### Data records
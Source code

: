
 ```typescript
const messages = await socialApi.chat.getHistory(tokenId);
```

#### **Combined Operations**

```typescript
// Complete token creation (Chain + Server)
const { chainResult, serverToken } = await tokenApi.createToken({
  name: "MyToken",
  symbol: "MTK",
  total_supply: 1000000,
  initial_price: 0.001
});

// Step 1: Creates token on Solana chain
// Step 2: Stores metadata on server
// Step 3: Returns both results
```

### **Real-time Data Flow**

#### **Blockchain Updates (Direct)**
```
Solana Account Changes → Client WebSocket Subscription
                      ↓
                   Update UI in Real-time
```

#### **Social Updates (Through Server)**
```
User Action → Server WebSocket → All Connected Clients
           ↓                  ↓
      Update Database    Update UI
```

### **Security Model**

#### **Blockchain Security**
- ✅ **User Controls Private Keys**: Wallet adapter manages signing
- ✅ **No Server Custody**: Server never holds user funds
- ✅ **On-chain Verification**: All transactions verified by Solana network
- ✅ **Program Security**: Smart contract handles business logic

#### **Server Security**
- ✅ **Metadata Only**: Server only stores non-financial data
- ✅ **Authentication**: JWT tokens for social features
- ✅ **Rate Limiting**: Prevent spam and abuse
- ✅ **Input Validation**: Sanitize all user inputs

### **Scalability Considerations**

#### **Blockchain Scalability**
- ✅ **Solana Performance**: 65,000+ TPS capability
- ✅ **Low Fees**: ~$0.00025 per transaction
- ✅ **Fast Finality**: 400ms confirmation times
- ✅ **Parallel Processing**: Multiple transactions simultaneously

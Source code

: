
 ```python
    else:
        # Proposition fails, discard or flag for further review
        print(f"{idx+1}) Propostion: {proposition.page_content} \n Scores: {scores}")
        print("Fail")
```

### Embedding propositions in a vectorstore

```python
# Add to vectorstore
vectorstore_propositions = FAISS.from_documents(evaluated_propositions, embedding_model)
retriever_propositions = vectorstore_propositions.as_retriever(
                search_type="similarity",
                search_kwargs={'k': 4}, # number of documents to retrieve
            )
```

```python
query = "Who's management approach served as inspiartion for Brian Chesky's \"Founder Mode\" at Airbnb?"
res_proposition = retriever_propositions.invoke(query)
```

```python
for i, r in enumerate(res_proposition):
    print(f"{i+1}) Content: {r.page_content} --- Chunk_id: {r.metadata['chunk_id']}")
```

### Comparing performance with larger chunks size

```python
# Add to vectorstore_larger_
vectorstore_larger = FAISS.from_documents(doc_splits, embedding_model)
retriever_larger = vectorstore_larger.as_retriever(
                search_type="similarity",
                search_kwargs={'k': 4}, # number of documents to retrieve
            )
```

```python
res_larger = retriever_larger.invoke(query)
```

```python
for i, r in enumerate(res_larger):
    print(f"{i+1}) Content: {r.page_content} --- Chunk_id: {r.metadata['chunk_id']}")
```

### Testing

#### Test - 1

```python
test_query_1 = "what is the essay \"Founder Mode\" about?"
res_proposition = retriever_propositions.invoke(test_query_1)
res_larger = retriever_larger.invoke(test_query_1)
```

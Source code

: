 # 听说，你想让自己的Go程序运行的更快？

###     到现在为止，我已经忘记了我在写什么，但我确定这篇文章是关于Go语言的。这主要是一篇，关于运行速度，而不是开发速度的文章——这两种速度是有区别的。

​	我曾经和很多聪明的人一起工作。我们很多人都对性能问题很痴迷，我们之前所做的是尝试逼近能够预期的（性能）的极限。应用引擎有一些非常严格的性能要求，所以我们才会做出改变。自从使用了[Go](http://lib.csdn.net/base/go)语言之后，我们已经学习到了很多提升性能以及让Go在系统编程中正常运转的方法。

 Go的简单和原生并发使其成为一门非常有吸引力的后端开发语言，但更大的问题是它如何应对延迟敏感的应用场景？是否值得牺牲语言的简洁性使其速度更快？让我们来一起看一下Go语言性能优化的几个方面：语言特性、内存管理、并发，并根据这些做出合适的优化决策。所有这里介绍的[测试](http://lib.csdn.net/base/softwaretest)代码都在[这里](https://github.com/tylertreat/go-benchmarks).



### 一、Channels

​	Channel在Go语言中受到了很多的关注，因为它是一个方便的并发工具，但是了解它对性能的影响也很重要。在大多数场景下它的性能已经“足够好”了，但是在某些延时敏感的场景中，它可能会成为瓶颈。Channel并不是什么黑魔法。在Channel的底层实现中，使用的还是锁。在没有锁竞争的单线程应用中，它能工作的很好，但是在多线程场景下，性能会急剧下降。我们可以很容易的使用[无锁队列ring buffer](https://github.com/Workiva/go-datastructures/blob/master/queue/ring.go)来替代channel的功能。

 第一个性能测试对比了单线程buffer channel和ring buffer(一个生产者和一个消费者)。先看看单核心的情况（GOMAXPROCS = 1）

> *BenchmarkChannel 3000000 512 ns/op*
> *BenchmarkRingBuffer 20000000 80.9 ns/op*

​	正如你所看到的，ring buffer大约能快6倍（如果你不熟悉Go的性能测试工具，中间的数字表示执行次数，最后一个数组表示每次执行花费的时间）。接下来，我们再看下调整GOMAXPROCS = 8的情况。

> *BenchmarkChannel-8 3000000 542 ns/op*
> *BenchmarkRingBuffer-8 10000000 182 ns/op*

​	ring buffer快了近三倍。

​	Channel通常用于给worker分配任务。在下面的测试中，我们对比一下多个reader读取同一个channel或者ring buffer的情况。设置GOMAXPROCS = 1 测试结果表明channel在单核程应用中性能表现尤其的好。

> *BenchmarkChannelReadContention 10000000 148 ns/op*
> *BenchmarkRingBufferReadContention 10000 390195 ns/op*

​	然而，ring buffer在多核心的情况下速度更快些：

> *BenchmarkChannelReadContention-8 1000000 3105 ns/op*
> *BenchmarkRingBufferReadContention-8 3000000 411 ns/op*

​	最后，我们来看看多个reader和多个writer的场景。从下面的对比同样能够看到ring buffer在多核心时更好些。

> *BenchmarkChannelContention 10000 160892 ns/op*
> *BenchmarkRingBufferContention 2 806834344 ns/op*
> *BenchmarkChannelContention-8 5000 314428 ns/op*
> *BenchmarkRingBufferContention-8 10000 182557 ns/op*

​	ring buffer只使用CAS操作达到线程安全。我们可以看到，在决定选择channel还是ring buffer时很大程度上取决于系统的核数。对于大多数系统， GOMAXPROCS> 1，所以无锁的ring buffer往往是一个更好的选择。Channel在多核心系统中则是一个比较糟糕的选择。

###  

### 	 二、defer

### Task prompt
Among the entries above, find the line with "- ✅ **No Server" and the line with "- ✅ **Authentication**: JWT"; give again exactly these two lines and all lines between them.

### Solution for this problem
- ✅ **No Server Custody**: Server never holds user funds
- ✅ **On-chain Verification**: All transactions verified by Solana network
- ✅ **Program Security**: Smart contract handles business logic

#### **Server Security**
- ✅ **Metadata Only**: Server only stores non-financial data
- ✅ **Authentication**: JWT tokens for social features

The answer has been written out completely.